Or more precisely, you have to be independent-minded about the ideas you work with. You could be mindlessly doctrinaire in your politics and still be a good mathematician. In the 20th century, a lot of very smart people were Marxists — just no one who was smart about the subjects Marxism involves. But if the ideas you use in your work intersect with the politics of your time, you have two choices: be an accidental moderate, or be mediocre.

Comments

  1. Harry Jones says:

    Between the Overton window and horseshoe theory, I can’t help but think that the political spectrum is a mirage.

    I self identify as a doctrinaire empiricist and pragmatist. Life experience has earned me the right to be rigid about certain things, but not about others.

  2. Lucklucky says:

    What is moderation? If someone wants our head, we give him the arm?

    At the political level, I think this concept is mostly wrong since I am seeing many so-called moderates being extremists.

  3. RLVC says:

    Astute observation, Harry.

    Some have observed that though there was, at one time, a political spectrum, it seems to have collapsed into a “centrist” singularity. And centrism, as everyone knows, means waging endless wars abroad and soaking the middle class at home.

    It’s a truly bipartisan agenda.

  4. Behind Enemy Lines says:

    Paul Graham’s a fine writer and an interesting thinker, especially on tech and education. But when he slips into party political issues, he misses as often as he hits. This article’s a good example.

    He tries to position the moderate as being on a scale of political opinion about halfway between an exaggerated right and left. In that sense, a moderate is really just someone who won’t start a ruckus at Thanksgiving. While this tells us something useful about a person’s character, it says nothing about the merit of their political views.

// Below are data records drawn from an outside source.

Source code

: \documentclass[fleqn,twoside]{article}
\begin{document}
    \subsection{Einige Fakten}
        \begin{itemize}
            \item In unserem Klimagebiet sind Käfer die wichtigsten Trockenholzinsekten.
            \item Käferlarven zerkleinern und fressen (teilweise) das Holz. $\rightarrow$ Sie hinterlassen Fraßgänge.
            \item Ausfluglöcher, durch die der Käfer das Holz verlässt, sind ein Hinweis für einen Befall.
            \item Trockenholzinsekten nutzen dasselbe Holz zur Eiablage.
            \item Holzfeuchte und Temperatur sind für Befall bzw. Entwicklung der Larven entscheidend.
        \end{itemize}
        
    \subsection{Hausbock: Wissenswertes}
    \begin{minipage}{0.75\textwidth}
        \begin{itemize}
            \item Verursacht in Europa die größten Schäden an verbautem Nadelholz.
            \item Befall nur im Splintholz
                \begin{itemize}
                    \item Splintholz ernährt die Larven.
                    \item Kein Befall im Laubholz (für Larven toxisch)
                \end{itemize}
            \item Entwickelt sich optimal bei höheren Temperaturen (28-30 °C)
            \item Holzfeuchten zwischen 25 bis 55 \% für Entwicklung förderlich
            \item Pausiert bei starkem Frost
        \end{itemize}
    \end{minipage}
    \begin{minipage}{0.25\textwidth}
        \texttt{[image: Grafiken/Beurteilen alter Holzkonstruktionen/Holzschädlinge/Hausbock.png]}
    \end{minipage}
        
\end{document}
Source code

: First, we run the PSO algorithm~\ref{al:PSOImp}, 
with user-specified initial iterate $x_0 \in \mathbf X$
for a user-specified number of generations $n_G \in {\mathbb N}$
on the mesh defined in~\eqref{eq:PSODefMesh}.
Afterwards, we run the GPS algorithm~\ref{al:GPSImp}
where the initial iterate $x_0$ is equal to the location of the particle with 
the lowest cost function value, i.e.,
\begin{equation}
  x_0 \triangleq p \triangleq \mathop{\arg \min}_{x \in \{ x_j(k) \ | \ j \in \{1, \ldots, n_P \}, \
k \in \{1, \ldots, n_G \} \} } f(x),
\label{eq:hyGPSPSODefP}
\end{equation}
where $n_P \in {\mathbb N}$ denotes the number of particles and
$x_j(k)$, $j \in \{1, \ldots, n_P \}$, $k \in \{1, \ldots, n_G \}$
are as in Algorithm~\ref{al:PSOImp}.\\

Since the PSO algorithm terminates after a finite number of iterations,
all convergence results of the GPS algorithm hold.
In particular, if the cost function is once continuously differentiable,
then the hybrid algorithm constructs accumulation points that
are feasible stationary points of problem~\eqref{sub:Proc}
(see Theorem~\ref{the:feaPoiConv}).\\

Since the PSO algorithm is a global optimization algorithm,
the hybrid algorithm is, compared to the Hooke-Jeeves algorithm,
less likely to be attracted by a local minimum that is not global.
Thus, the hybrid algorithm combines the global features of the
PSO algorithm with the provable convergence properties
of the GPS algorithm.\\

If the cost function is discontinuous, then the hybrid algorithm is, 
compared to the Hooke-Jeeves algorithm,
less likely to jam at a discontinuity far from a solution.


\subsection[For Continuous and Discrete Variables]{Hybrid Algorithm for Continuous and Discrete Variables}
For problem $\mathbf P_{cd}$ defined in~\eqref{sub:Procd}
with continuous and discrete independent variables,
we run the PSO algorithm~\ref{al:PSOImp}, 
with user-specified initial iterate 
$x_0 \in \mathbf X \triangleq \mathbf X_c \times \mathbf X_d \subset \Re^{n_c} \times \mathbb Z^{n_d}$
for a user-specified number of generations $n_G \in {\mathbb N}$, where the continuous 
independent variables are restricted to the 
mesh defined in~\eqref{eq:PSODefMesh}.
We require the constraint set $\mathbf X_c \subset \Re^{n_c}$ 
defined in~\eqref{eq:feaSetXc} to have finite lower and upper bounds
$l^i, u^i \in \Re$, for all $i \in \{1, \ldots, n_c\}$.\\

    For ‘moderate’ to be meaningful, Graham should be using a different scale: true / false or correct / incorrect.

    An intentional moderate (‘trimmer’) isn’t someone who deliberately chooses the middle path between right and left. He’s someone who tries to find a middle path between right and wrong, and therefore invariably comes to a position somewhere out on the left wing of politics.

    An accidental moderate isn’t someone who makes up his mind on each issue. An accidental moderate is someone who is ignorant of the issues and doesn’t want to squabble over them.

    Moderates are great to have around when political beliefs are friction-free enough that two parties can work together.

    When political beliefs are so far apart that two parties can’t work together, moderates are a downright liability. They’ll sell out a logical and just policy so that they can avoid conflict, or will be end up being suckers for the left wing’s emotional arguments.

    This is why the Democrat party in government is now stiff with ranty ideologues and yet so keen to work with Republican moderates. It’s the ultimate heads-I-win-tails-you-lose deal.

  5. Graham says:

    To paraphrase, extremism is no vice, moderation no virtue…

    Also, “extremist” is inherently both relative and judgmental. Calling someone a terrorist is, by comparison, merely a technical description of methods and goals.

    Besides, in the modern West, everything our fathers believed is extremist, anyway.